As we look at this region in ferment, how
would you characterize what is unfolding now? Can we generalize about the
uprisings that are erupting in the various countries? Is there a common theme?
There’s a common theme of anger and resentment. And the anger and resentment are
universal and well-grounded. They come from a number of things. First of
all, there’s the obvious one – the greater awareness that they have, thanks to
modern media and modern communications, of the difference between their
situation and the situation in other parts of the world. I mean, being abjectly
poor is bad enough. But when everybody else around you is pretty far from
abjectly poor, then it becomes pretty intolerable.
Another thing is the
sexual aspect of it. One has to remember that in the Muslim world, casual
sex, Western-style, doesn’t exist. If a young man wants sex, there are only two
possibilities – marriage and the brothel. You have these vast numbers of young
men growing up without the money, either for the brothel or the brideprice, with
raging sexual desire. On the one hand, it can lead to the suicide bomber, who is
attracted by the virgins of paradise – the only ones available to him. On
the other hand, sheer frustration.
So you have this explosion, which
different regimes are handling in very different ways. Were you surprised with
the ease with which, in Tunisia and Egypt, autocratic leaders were ousted? Do
you see other countries where a similar process is likely to unfold? I was
expecting a wave of such movements. I didn’t think it would be as quick
and easy as it was in Egypt. But I expect that there will be more. We can see in
so many countries, the regimes are already gravely in danger.
In Syria we
don’t see, so far, any major expression of an effort at people
power. It’s a more ruthless regime. In Iran, the stakes are much higher.
It requires much more courage to go out on the street when the regime is
presumably prepared to go to greater lengths to hold onto power. Do you see
these kinds of processes taking hold in the more repressive and ruthless
regimes? As far as one can judge, these movements of opposition are very strong,
even in Iran for example. Now, as you say, the Iranian regime is very
repressive. Nevertheless, there are ways in which people can communicate,
notably by telephone, e-mail and the rest, and the messages coming out of Iran
are unequivocal. It makes it clear that the regime is extremely
unpopular. There are two oppositions, opposition to the regime, and
opposition within the regime. I think that with even a little help from outside
it would be possible to do something. As the saying goes, “You can’t beat
something with nothing.”
A little help from outside? It’s a subtle
process. If the help is overt, it can be used by the regime in Iran, for
example, to suggest unwarranted and untenable Western influence. How do you give
help to people seeking the overthrow of these regimes? One method is by
political warfare, by having some sort of propaganda campaign against the
regime. This would not be difficult. There’s a vast Iranian population
now in the Western world, particularly in the United States, who I’m sure would
be willing to help in this, and thanks to modern communications, it would not be
too difficult to get the message across. The messages coming out of Iran make
this very clear. You must have heard when the American forces went into Iraq,
lots of Iranians wrote e-mails or telephoned, saying, “You should have tackled
your problems in alphabetical order.”
Tell us more about the nature of
the Arab masses, their sense of their own religion, their sense of the agenda
that Islam sets out for them. Well, you see, two things have
happened. One is that their position on the whole has been getting worse.

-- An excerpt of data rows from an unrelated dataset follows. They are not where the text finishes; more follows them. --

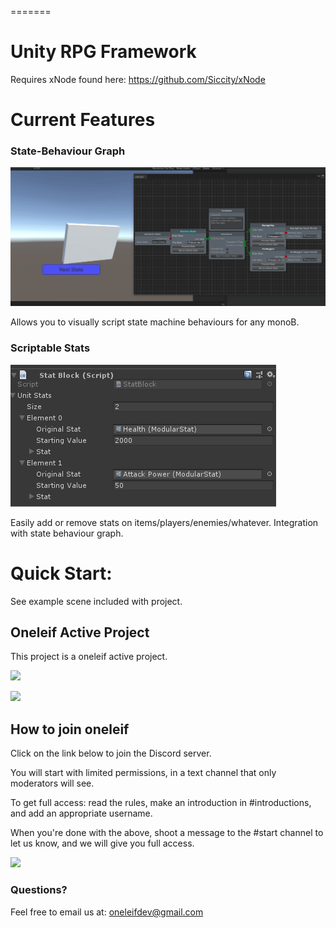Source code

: =======
# Unity RPG Framework
 
Requires xNode found here:
https://github.com/Siccity/xNode

# Current Features
  
### State-Behaviour Graph
  
![Behaviour Graph](https://github.com/CoffeeVampir3/Unity-RPG-Framework/blob/screenshots/M7I9iKQflI.gif "State Behaviour Graph")
  
Allows you to visually script state machine behaviours for any monoB.

  
### Scriptable Stats
  
![Scriptable Stats](https://github.com/CoffeeVampir3/Unity-RPG-Framework/blob/screenshots/Unity_KFDpEvKBSn.png?raw=true "Stats")
  
Easily add or remove stats on items/players/enemies/whatever. Integration with state behaviour graph.

# Quick Start:

See example scene included with project.

## Oneleif Active Project
This project is a oneleif active project.

[![](https://img.shields.io/badge/oneleif-Twitter-blue.svg)](https://twitter.com/oneleifdev)

[![](https://img.shields.io/badge/oneleif-YouTube-red.svg)](https://www.youtube.com/channel/UC3HN0jID38K0Vb_WChvgQmA)

## How to join oneleif
Click on the link below to join the Discord server.

You will start with limited permissions, in a text channel that only moderators will see.

To get full access: read the rules, make an introduction in #introductions, and add an appropriate username.

When you're done with the above, shoot a message to the #start channel to let us know, and we will give you full access.

[![](https://img.shields.io/badge/oneleif-Discord-7284be.svg)](https://discord.gg/tv9UdJK)

### Questions?
Feel free to email us at: oneleifdev@gmail.com

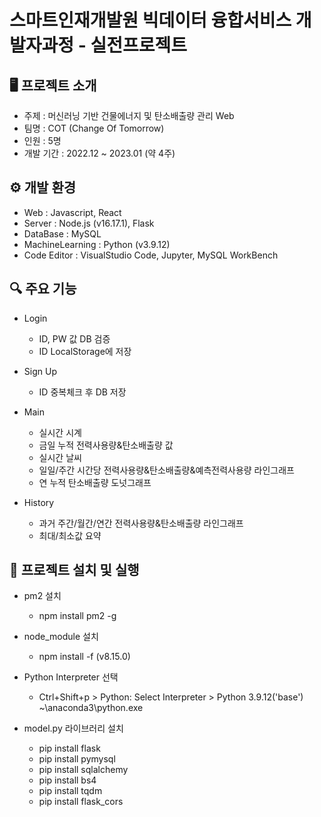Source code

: # 스마트인재개발원 빅데이터 융합서비스 개발자과정 - 실전프로젝트


## 🖥 프로젝트 소개
- 주제 : 머신러닝 기반 건물에너지 및 탄소배출량 관리 Web
- 팀명 : COT (Change Of Tomorrow)
- 인원 : 5명
- 개발 기간 : 2022.12 ~ 2023.01 (약 4주)


## ⚙ 개발 환경
- Web : Javascript, React
- Server : Node.js (v16.17.1), Flask
- DataBase : MySQL
- MachineLearning : Python (v3.9.12)
- Code Editor : VisualStudio Code, Jupyter, MySQL WorkBench


## 🔍 주요 기능
- Login
  - ID, PW 값 DB 검증
  - ID LocalStorage에 저장

- Sign Up
  - ID 중복체크 후 DB 저장

- Main
  - 실시간 시계
  - 금일 누적 전력사용량&탄소배출량 값
  - 실시간 날씨
  - 일일/주간 시간당 전력사용량&탄소배출량&예측전력사용량 라인그래프
  - 연 누적 탄소배출량 도넛그래프

- History
  - 과거 주간/월간/연간 전력사용량&탄소배출량 라인그래프
  - 최대/최소값 요약


## 🔁 프로젝트 설치 및 실행
- pm2 설치
  - npm install pm2 -g

- node_module 설치
  - npm install -f (v8.15.0)

- Python Interpreter 선택
  - Ctrl+Shift+p > Python: Select Interpreter > Python 3.9.12('base') ~\anaconda3\python.exe

- model.py 라이브러리 설치
  - pip install flask
  - pip install pymysql
  - pip install sqlalchemy
  - pip install bs4
  - pip install tqdm
  - pip install flask_cors
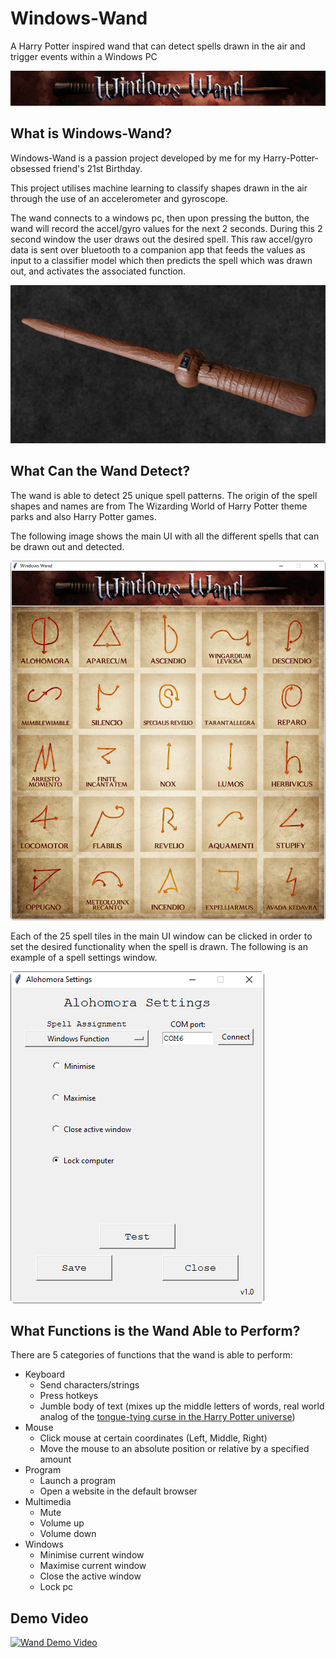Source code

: # Windows-Wand
A Harry Potter inspired wand that can detect spells drawn in the air and trigger events within a Windows PC

<p align="center">
  <img src="https://github.com/Lexi-Hunter/Windows-Wand/blob/main/Images/Banner.jpg?raw=true" alt="Sublime's custom image"/>
</p>

## What is Windows-Wand?
Windows-Wand is a passion project developed by me for my Harry-Potter-obsessed friend's 21st Birthday.

This project utilises machine learning to classify shapes drawn in the air through the use of an accelerometer and gyroscope.

The wand connects to a windows pc, then upon pressing the button, the wand will record the accel/gyro values for the next 2 seconds. During this 2 second window the user draws out the desired spell. This raw accel/gyro data is sent over bluetooth to a companion app that feeds the values as input to a classifier model which then predicts the spell which was drawn out, and activates the associated function.

![Wand](Images/Picture_of_Wand.png)

## What Can the Wand Detect?
The wand is able to detect 25 unique spell patterns. The origin of the spell shapes and names are from The Wizarding World of Harry Potter theme parks and also Harry Potter games.

The following image shows the main UI with all the different spells that can be drawn out and detected.

![Wand](Images/UI_Main.jpg)

Each of the 25 spell tiles in the main UI window can be clicked in order to set the desired functionality when the spell is drawn. The following is an example of a spell settings window.

![Wand](Images/Spell_Settings.jpg)

## What Functions is the Wand Able to Perform?
There are 5 categories of functions that the wand is able to perform:
* Keyboard
  * Send characters/strings
  * Press hotkeys
  * Jumble body of text (mixes up the middle letters of words, real world analog of the [tongue-tying curse in the Harry Potter universe](https://harrypotter.fandom.com/wiki/Tongue-Tying_Curse))
* Mouse
  * Click mouse at certain coordinates (Left, Middle, Right)
  * Move the mouse to an absolute position or relative by a specified amount
* Program
  * Launch a program
  * Open a website in the default browser
* Multimedia
  * Mute
  * Volume up
  * Volume down
* Windows
  * Minimise current window
  * Maximise current window
  * Close the active window
  * Lock pc

## Demo Video
[![Wand Demo Video](https://img.youtube.com/vi/Zhz-s_bLLy0/0.jpg)](https://www.youtube.com/watch?v=Zhz-s_bLLy0)


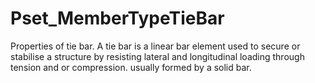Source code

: # Pset_MemberTypeTieBar

Properties of tie bar. A tie bar is a linear bar element used to secure or stabilise a structure by resisting lateral and longitudinal loading through tension and or compression. usually formed by a solid bar.
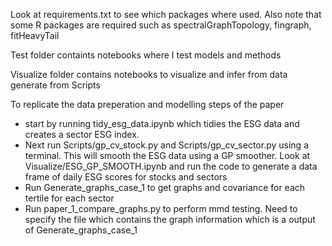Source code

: Look at requirements.txt to see which packages where used. Also note that some R packages are required such as spectralGraphTopology, fingraph, fitHeavyTail


Test folder containts notebooks where I test models and methods

Visualize folder contains notebooks to visualize and infer from data generate from Scripts

To replicate the data preperation and modelling steps of the paper

* start by running tidy_esg_data.ipynb which tidies the ESG data and creates a sector ESG index.
* Next run Scripts/gp_cv_stock.py and Scripts/gp_cv_sector.py using a terminal. This will smooth the ESG data using a GP smoother. Look at Visualize/ESG_GP_SMOOTH.ipynb and run the code to generate a data frame of daily ESG scores for stocks and sectors
* Run Generate_graphs_case_1 to get graphs and covariance for each tertile for each sector
* Run paper_1_compare_graphs.py to perform mmd testing. Need to specify the file which contains the graph information which is a output of Generate_graphs_case_1





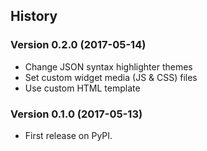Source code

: ## History

### Version 0.2.0 (2017-05-14)
- Change JSON syntax highlighter themes
- Set custom widget media (JS & CSS) files
- Use custom HTML template

### Version 0.1.0 (2017-05-13)
-   First release on PyPI.
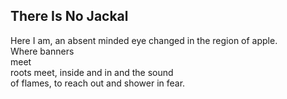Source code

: There Is No Jackal
------------------
Here I am, an absent minded eye changed in the region of apple.  
Where banners  
meet  
roots meet, inside and in and the sound  
of flames, to reach out and shower in fear.  
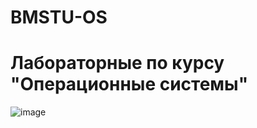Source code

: # BMSTU-OS

# Лабораторные по курсу "Операционные системы"
![image](https://user-images.githubusercontent.com/58914896/136697943-8c43b186-5cbf-4576-9510-af1c04c20ebb.png)
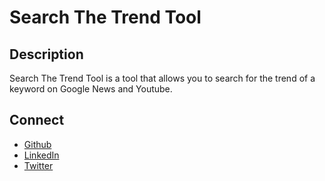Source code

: # Search The Trend Tool

## Description

Search The Trend Tool is a tool that allows you to search for the trend of a keyword on Google News and Youtube.

## Connect

- [Github](https://github.com/devavinothm/)
- [LinkedIn](https://www.linkedin.com/in/devavinoth/)
- [Twitter](https://twitter.com/devavinothm)
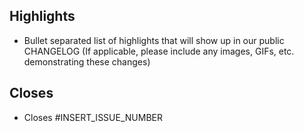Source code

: ## Highlights
* Bullet separated list of highlights that will show up in our public CHANGELOG (If applicable, please include any images, GIFs, etc. demonstrating these changes)

## Closes
* Closes #INSERT_ISSUE_NUMBER
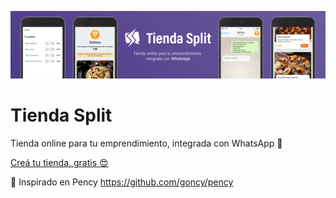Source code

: ![Banner de Tienda Split](https://raw.githubusercontent.com/lucasmmaidana/Tienda-Split/master/Assets/Tienda_Split_banner.png "Tienda Split")

# Tienda Split

Tienda online para tu emprendimiento, integrada con WhatsApp 📲

[Creá tu tienda, gratis 😍](https://www.notion.so/lucasmaidana/Tienda-Split-765a6466e8184955ba9524e197e1cfa0)

🧠 Inspirado en Pency https://github.com/goncy/pency
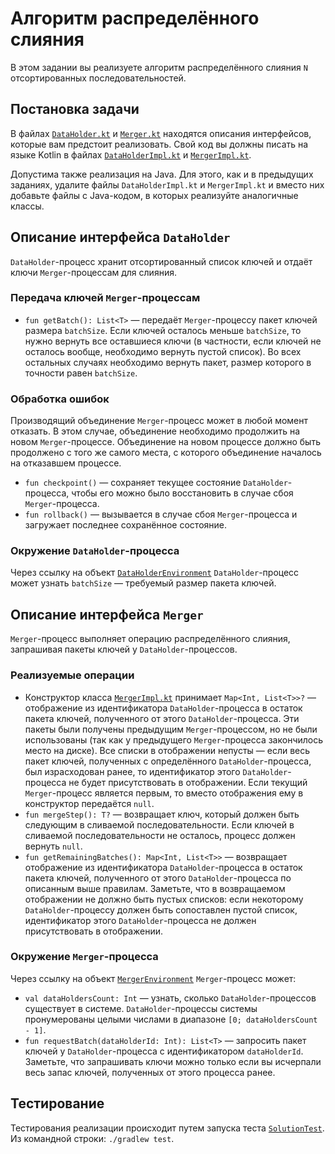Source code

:# Алгоритм распределённого слияния

В этом задании вы реализуете алгоритм распределённого слияния `N` отсортированных последовательностей. 

## Постановка задачи

В файлах [`DataHolder.kt`](src/DataHolder.kt) и [`Merger.kt`](src/Merger.kt) находятся описания интерфейсов, которые вам предстоит 
реализовать.
Свой код вы должны писать на языке Kotlin в файлах [`DataHolderImpl.kt`](src/DataHolderImpl.kt) и [`MergerImpl.kt`](src/MergerImpl.kt). 

Допустима также реализация на Java. Для этого, как и в предыдущих заданиях, удалите файлы `DataHolderImpl.kt` и `MergerImpl.kt` и вместо них добавьте файлы с 
Java-кодом, в которых реализуйте аналогичные классы.

## Описание интерфейса `DataHolder`

`DataHolder`-процесс хранит отсортированный список ключей и отдаёт ключи `Merger`-процессам для слияния.

### Передача ключей `Merger`-процессам

* `fun getBatch(): List<T>` &mdash; передаёт `Merger`-процессу пакет ключей размера `batchSize`. Если ключей осталось меньше `batchSize`, то нужно вернуть все оставшиеся ключи (в частности, если ключей не осталось вообще, необходимо вернуть пустой список). Во всех остальных случаях необходимо вернуть пакет, размер которого в точности равен `batchSize`.

### Обработка ошибок

Производящий объединение `Merger`-процесс может в любой момент отказать. В этом случае, объединение необходимо продолжить на новом `Merger`-процессе. Объединение на новом процессе должно быть продолжено с того же самого места, с которого объединение началось на отказавшем процессе. 

* `fun checkpoint()` &mdash; сохраняет текущее состояние `DataHolder`-процесса, чтобы его можно было восстановить в случае сбоя `Merger`-процесса.
* `fun rollback()` &mdash; вызывается в случае сбоя `Merger`-процесса и загружает последнее сохранённое состояние.


### Окружение `DataHolder`-процесса

Через ссылку на объект [`DataHolderEnvironment`](src/system/DataHolderEnvironment.kt) `DataHolder`-процесс может узнать `batchSize` &mdash; требуемый размер пакета ключей.

## Описание интерфейса `Merger`

`Merger`-процесс выполняет операцию распределённого слияния, запрашивая пакеты ключей у `DataHolder`-процессов.

### Реализуемые операции

* Конструктор класса [`MergerImpl.kt`](src/MergerImpl.kt) принимает `Map<Int, List<T>>?` &mdash; отображение из идентификатора `DataHolder`-процесса в остаток пакета ключей, полученного от этого `DataHolder`-процесса. Эти пакеты были получены предыдущим `Merger`-процессом, но не были использованы (так как у предыдущего `Merger`-процесса закончилось место на диске). Все списки в отображении непусты &mdash; если весь пакет ключей, полученных с определённого `DataHolder`-процесса, был израсходован ранее, то идентификатор этого `DataHolder`-процесса не будет присутствовать в отображении. Если текущий `Merger`-процесс является первым, то вместо отображения ему в конструктор передаётся `null`.
* `fun mergeStep(): T?` &mdash; возвращает ключ, который должен быть следующим в сливаемой последовательности. Если ключей в сливаемой последовательности не осталось, процесс должен вернуть `null`.
* `fun getRemainingBatches(): Map<Int, List<T>>` &mdash; возвращает отображение из идентификатора `DataHolder`-процесса в остаток пакета ключей, полученного от этого `DataHolder`-процесса по описанным выше правилам. Заметьте, что в возвращаемом отображении не должно быть пустых списков: если некоторому `DataHolder`-процессу должен быть сопоставлен пустой список, идентификатор этого `DataHolder`-процесса не должен присутствовать в отображении.

### Окружение `Merger`-процесса

Через ссылку на объект [`MergerEnvironment`](src/system/MergerEnvironment.kt) `Merger`-процесс может:
* `val dataHoldersCount: Int` &mdash; узнать, сколько `DataHolder`-процессов существует в системе. `DataHolder`-процессы системы пронумерованы целыми числами в диапазоне `[0; dataHoldersCount - 1]`.
* `fun requestBatch(dataHolderId: Int): List<T>`  &mdash; запросить пакет ключей у `DataHolder`-процесса с идентификатором `dataHolderId`. Заметьте, что запрашивать ключи можно только если вы исчерпали весь запас ключей, полученных от этого процесса ранее.

## Тестирование

Тестирования реализации происходит путем запуска теста [`SolutionTest`](test/SolutionTest.kt).
Из командной строки: `./gradlew test`.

The second, which is much more important, is that their awareness of that is
getting much greater. As I said before, thanks to modern communications, they
can now compare their own position with that in other countries. And they don’t
have to look very far to do that. I have sat with friends in Arab countries,
watching Israeli television, and their responses to that are
mindboggling.
What is so striking to them? One particular instance that I
remember: There was a little Arab boy whose arm was broken by an Israeli
policeman during a demonstration and he appeared the next day on Israeli
television with a bandage on his arm, denouncing Israeli brutality. I was in
Amman at the time, watching this. And sitting next to me was an Iraqi, who had
fled Saddam Hussein’s Iraq, and he looked at this with his jaw dropping and he
said, “I would gladly let Saddam Hussein break both my arms and both my legs if
he would let me talk like that on Iraqi television.”
Take us a little
deeper into the mindset. Help us reconcile the discord in Egypt, for
example, between hundreds and thousands of people coming out onto the streets
and demanding to be rid of a dictatorial leadership, which most people in the
West have interpreted as a push for freedoms and Westernstyle democracy, at the
same time as we read opinion surveys which show overwhelming proportions of
Egyptians taking very bleak views on some aspects of human rights, supporting
terrible punishments for adultery, benighted attitudes to homosexuality and so
on.It’s not easy to define what they are for. It’s much easier to
define what they are against. They are against the present tyrannies, which as
they see it, not only oppress them, but dishonor their name, their religion,
their nationality. They want to see something better in its place. Now
what that something better would be is differently defined. They are not usually
talking in terms of parliamentary democracy and free elections and so
on. That’s not part of the common discourse. For different groups
it means different things. But usually, it’s religiously defined. That doesn’t
necessarily mean the Muslim Brothers’ type of religion. There is also an
Islamic tradition which is not like that – as I referred to earlier, the
tradition of consultation. It is a form of government.
If we have
different potential Islamic paths that these peoples could now go down, how
strong is a more moderate Muslim tradition? How likely is it that that would
prevail? I ask you that because of your bleak characterization of the Muslim
Brotherhood which, again, some experts claim is relatively benign.I
don’t know how one could get the impression that the Muslim Brotherhood is
relatively benign unless you mean relatively as compared with the Nazi
party.
There are other trends within the Islamic world which look back to
their own glorious paths and think in other terms. There is a great deal
of talk nowadays about consultation. That is very much part of the
tradition.
The sort of authoritarian, even dictatorial regimes, that rule
most of the countries in the modern Islamic Middle East, are a modern creation.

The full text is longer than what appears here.